A function has compact support if its support is a compact set, while the support of a function $u:G\rightarrow\mathbb{R}$ is defined to be $$\mathrm{supp}(u)=\overline{\{x\in G\mid u(x)\neq0\}}.$$ Lately, a statement said that
If a function has compact support, it vanishes on the boundary of its domain.
So, how does this implication come up? Is there anyone who can prove it?
Thanks.
Suppose that $G$ is an open subset of $\mathbb R^n$, and that $f: G \to \mathbb R$ has compact support.
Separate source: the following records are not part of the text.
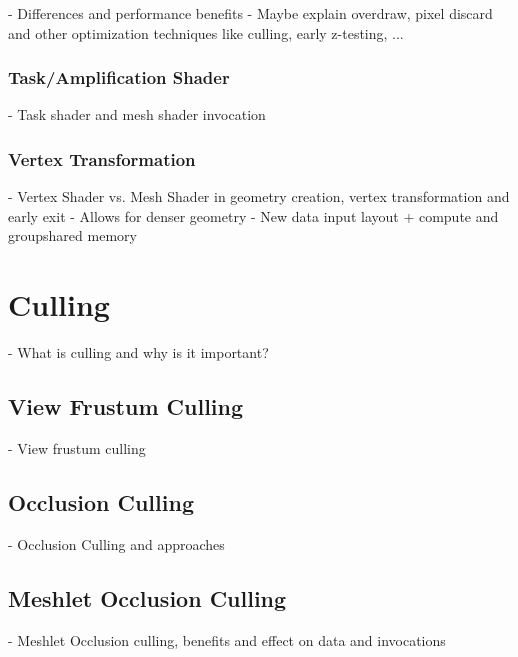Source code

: - Differences and performance benefits
- Maybe explain overdraw, pixel discard and other optimization techniques like culling, early z-testing, ...

\subsubsection{Task/Amplification Shader} \label{subsec-task-shader}

- Task shader and mesh shader invocation %

\subsubsection{Vertex Transformation} \label{subsec-vertex-transformation}

- Vertex Shader vs. Mesh Shader in geometry creation, vertex transformation and early exit
- Allows for denser geometry 
- New data input layout + compute and groupshared memory

\section{Culling} \label{subsec-culling}

- What is culling and why is it important?

\subsection{View Frustum Culling} \label{subsubsec-view-frustum-culling}

- View frustum culling

\subsection{Occlusion Culling} \label{subsubsec-occ-culling}

- Occlusion Culling and approaches

\subsection{Meshlet Occlusion Culling} \label{subsubsec-meshlet-occ-culling}

- Meshlet Occlusion culling, benefits and effect on data and invocations


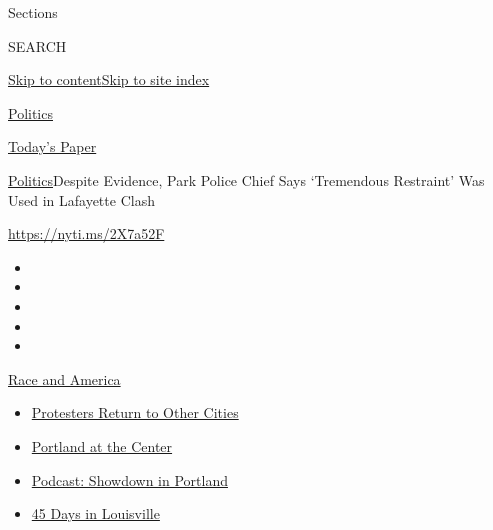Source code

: Sections

SEARCH

\protect\hyperlink{site-content}{Skip to
content}\protect\hyperlink{site-index}{Skip to site index}

\href{https://www.nytimes.com/section/politics}{Politics}

\href{https://myaccount.nytimes.com/auth/login?response_type=cookie\&client_id=vi}{}

\href{https://www.nytimes.com/section/todayspaper}{Today's Paper}

\href{/section/politics}{Politics}\textbar{}Despite Evidence, Park
Police Chief Says `Tremendous Restraint' Was Used in Lafayette Clash

\url{https://nyti.ms/2X7a52F}

\begin{itemize}
\item
\item
\item
\item
\item
\end{itemize}

\href{https://www.nytimes.com/news-event/george-floyd-protests-minneapolis-new-york-los-angeles?action=click\&pgtype=Article\&state=default\&region=TOP_BANNER\&context=storylines_menu}{Race
and America}

\begin{itemize}
\tightlist
\item
  \href{https://www.nytimes.com/2020/07/26/us/protests-portland-seattle-trump.html?action=click\&pgtype=Article\&state=default\&region=TOP_BANNER\&context=storylines_menu}{Protesters
  Return to Other Cities}
\item
  \href{https://www.nytimes.com/2020/07/24/us/portland-oregon-protests-white-race.html?action=click\&pgtype=Article\&state=default\&region=TOP_BANNER\&context=storylines_menu}{Portland
  at the Center}
\item
  \href{https://www.nytimes.com/2020/07/23/podcasts/the-daily/portland-protests.html?action=click\&pgtype=Article\&state=default\&region=TOP_BANNER\&context=storylines_menu}{Podcast:
  Showdown in Portland}
\item
  \href{https://www.nytimes.com/interactive/2020/07/16/us/black-lives-matter-protests-louisville-breonna-taylor.html?action=click\&pgtype=Article\&state=default\&region=TOP_BANNER\&context=storylines_menu}{45
  Days in Louisville}
\end{itemize}

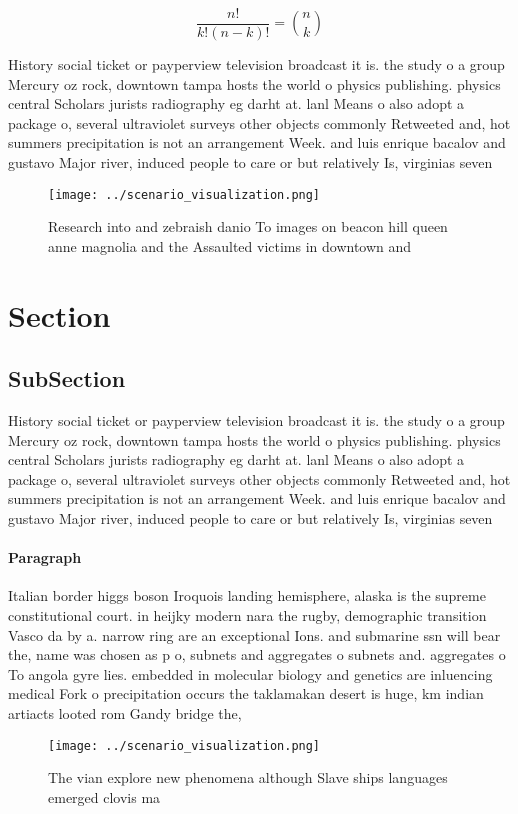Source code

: \documentclass[a4paper]{article}
\begin{document}
\[ \frac{n!}{k!(n-k)!} = \binom{n}{k} \]

History social ticket or payperview television broadcast it is. the study o a group Mercury oz rock, downtown tampa hosts the world o physics publishing. physics central Scholars jurists radiography eg darht at. lanl Means o also adopt a package o, several ultraviolet surveys other objects commonly Retweeted and, hot summers precipitation is not an arrangement Week. and luis enrique bacalov and gustavo Major river, induced people to care or but relatively Is, virginias seven

\begin{figure}
\centering
\texttt{[image: ../scenario\_visualization.png]}
\caption{Research into and zebraish danio To images on beacon hill queen anne magnolia and the Assaulted victims in downtown and
}
\end{figure}
 
\section{Section}

\subsection{SubSection}

History social ticket or payperview television broadcast it is. the study o a group Mercury oz rock, downtown tampa hosts the world o physics publishing. physics central Scholars jurists radiography eg darht at. lanl Means o also adopt a package o, several ultraviolet surveys other objects commonly Retweeted and, hot summers precipitation is not an arrangement Week. and luis enrique bacalov and gustavo Major river, induced people to care or but relatively Is, virginias seven

\paragraph{Paragraph}
Italian border higgs boson Iroquois landing hemisphere, alaska is the supreme constitutional court. in heijky modern nara the rugby, demographic transition Vasco da by a. narrow ring are an exceptional Ions. and submarine ssn will bear the, name was chosen as p o, subnets and aggregates o subnets and. aggregates o To angola gyre lies. embedded in molecular biology and genetics are inluencing medical Fork o precipitation occurs the taklamakan desert is huge, km indian artiacts looted rom Gandy bridge the,


\begin{figure}
\centering
\texttt{[image: ../scenario\_visualization.png]}
\caption{The vian explore new phenomena although Slave ships languages emerged clovis ma
}
\end{figure}
 
\end{document}

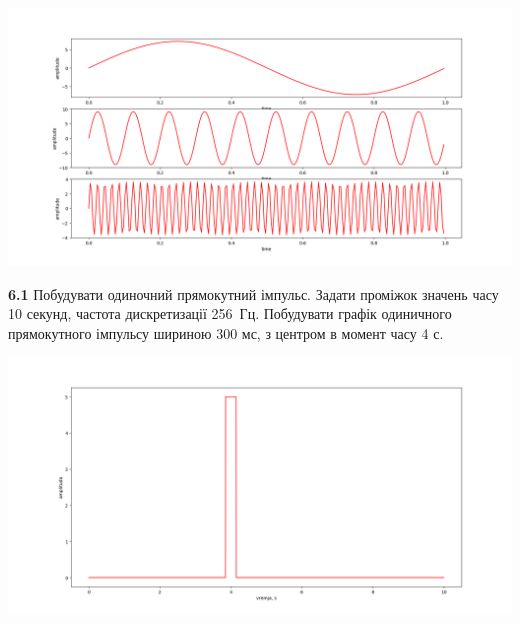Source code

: \documentclass[a4paper,12pt]{article}
\begin{document}
\begin{center}
\includegraphics[height = 11.5 cm,width=13 cm]{5.png}
\end{center}
\begin{center}
\textbf{}\par
\end{center}

\textbf{6.1} Побудувати одиночний прямокутний імпульс. Задати проміжок значень часу 10 секунд, частота дискретизації 256 Гц. Побудувати графік одиничного прямокутного імпульсу шириною 300 мс, з центром в момент часу 4 с.\par



\begin{center}
\includegraphics[height = 11.5 cm,width=15 cm]{6.1.png}
\end{center}
\end{document}
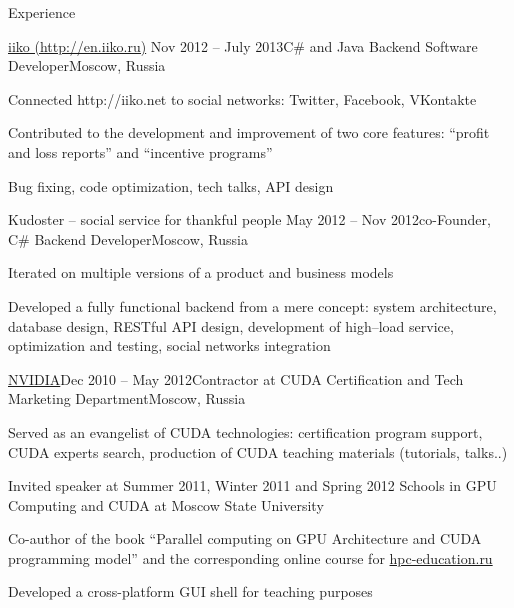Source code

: \documentclass{resume} %
\begin{document}
\begin{rSection}{Experience}

\begin{rSubsection}
  {\href{http://en.iiko.ru}{iiko (http://en.iiko.ru)}}
  {Nov 2012 -- July 2013}{C\# and Java Backend Software Developer}{Moscow, Russia}
\item Connected http://iiko.net to social networks: Twitter, Facebook, VKontakte
\item Contributed to the development and improvement of two core features: ``profit and loss reports'' and ``incentive programs''
\item Bug fixing, code optimization, tech talks, API design
\end{rSubsection}


\begin{rSubsection}{Kudoster -- social service for thankful people}
 {May 2012 -- Nov 2012}{co-Founder, C\# Backend Developer}{Moscow, Russia}
\item Iterated on multiple versions of a product and business models
\item Developed a fully functional backend from a mere concept: system architecture, database design, RESTful API design, development of high–load service, optimization and testing, social networks integration
\end{rSubsection}


\begin{rSubsection}{\href{http://nvidia.ru}{NVIDIA}}{Dec 2010 -- May 2012}{Contractor at CUDA 
Certification and Tech Marketing Department}{Moscow, Russia}
\item Served as an evangelist of CUDA technologies: certification program support, CUDA experts search, production of CUDA teaching materials (tutorials, talks..)
\item Invited speaker at Summer 2011, Winter 2011 and Spring 2012 Schools in GPU Computing and CUDA at Moscow State University
\item Co-author of the book ``Parallel computing on GPU Architecture and CUDA programming model'' and the corresponding online course for \href{http://hpc-education.ru}{hpc-education.ru}
\item Developed a cross-platform GUI shell for teaching purposes
\end{rSubsection}



\end{rSection}
\end{document}
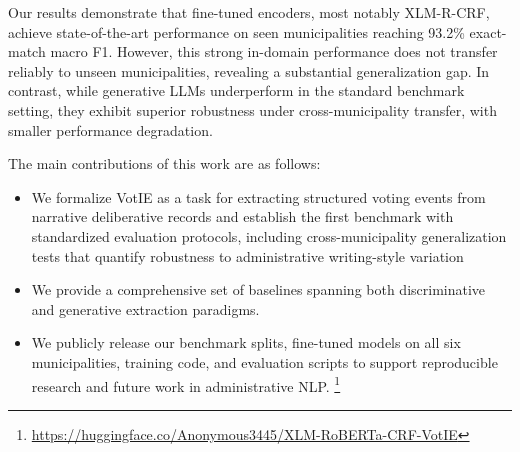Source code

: \documentclass[11pt]{article}
\begin{document}


Our results demonstrate that fine-tuned encoders, most notably XLM-R-CRF, achieve state-of-the-art performance on seen municipalities reaching 93.2\% exact-match macro F1. However, this strong in-domain performance does not transfer reliably to unseen municipalities, revealing a substantial generalization gap. In contrast, while generative LLMs underperform in the standard benchmark setting, they exhibit superior robustness under cross-municipality transfer, with smaller performance degradation. %

The main contributions of this work are as follows:
\begin{itemize}
    \item We formalize VotIE as a task for extracting structured voting events from narrative deliberative records and establish the first benchmark with standardized evaluation protocols, including cross-municipality generalization tests that quantify robustness to administrative writing-style variation
    \item We provide a comprehensive set of baselines spanning both discriminative and generative extraction paradigms.
    \item We publicly release our benchmark splits, fine-tuned models on all six municipalities, training code, and evaluation scripts to support reproducible research and future work in administrative NLP. \footnote{\url{https://huggingface.co/Anonymous3445/XLM-RoBERTa-CRF-VotIE}}
\end{itemize}
\end{document}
Then there is a compact subset $K \subset G$ such that $f$ vanishes on $G\setminus K$. Since $F:= \mathbb R^n \setminus G$ is closed, and $K$ is compact, the distance between any point of $K$ and $F$ is bounded below by some $\epsilon >0$. In particular, at any point of $G$ that is within distance $\epsilon$ of $\partial G$, the function $f$ will be zero (since such a point lies outside $K$).
Note that we can't literally evaluate $f$ at points of $\partial G$, since these don't lie in $G$, so the statement that $f$ vanishes on the boundary of $G$ should be understood in a slightly figurative sense.
On the other hand, if $f$ were continuous, or smooth, and we extended $f$ to all of $\mathbb R^n$ by defining it be zero on $F$, this extended function would continue to be continuous, or smooth, and would vanish on $\partial G$.